WHAT THE EXERCISE ASKS =
Keep only the lines that hold the string "前汉属高密", filtering out the rest of the entries below.

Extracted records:
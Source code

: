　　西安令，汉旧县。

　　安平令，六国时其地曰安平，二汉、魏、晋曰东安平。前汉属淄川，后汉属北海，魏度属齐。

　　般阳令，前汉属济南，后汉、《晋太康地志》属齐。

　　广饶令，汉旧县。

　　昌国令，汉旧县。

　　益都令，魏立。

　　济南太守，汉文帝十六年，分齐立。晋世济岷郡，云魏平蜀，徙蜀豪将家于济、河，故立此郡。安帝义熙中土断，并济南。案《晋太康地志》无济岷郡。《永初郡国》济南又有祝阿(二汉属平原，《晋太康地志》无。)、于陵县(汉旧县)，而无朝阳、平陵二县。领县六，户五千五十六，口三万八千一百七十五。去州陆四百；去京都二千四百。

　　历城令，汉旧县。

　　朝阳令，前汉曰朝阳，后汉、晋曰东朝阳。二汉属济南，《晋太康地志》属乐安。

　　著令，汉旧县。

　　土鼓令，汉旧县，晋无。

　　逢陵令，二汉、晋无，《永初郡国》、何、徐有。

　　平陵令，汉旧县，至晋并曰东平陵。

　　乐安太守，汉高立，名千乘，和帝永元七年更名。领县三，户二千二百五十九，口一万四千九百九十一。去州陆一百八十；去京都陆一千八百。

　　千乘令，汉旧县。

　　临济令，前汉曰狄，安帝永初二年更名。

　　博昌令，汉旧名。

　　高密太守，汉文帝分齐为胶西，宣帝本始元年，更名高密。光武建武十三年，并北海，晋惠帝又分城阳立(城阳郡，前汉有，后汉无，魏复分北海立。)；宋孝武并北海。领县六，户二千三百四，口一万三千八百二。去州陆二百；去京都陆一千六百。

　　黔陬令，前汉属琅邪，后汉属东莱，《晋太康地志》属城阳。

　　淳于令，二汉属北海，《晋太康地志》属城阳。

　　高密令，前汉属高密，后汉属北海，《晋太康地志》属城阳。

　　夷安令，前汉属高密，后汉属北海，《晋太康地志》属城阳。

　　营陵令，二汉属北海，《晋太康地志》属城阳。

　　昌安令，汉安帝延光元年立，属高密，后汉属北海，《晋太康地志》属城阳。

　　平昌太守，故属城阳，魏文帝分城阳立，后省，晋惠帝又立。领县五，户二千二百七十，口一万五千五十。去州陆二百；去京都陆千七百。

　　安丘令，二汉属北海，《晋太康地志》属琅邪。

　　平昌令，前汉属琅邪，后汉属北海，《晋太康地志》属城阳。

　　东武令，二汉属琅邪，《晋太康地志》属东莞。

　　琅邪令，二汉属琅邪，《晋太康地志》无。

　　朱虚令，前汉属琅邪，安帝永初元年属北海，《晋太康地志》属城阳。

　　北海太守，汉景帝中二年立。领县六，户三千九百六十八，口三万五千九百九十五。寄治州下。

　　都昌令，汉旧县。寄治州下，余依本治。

RESULT OF THIS EXERCISE =
　　高密令，前汉属高密，后汉属北海，《晋太康地志》属城阳。
　　夷安令，前汉属高密，后汉属北海，《晋太康地志》属城阳。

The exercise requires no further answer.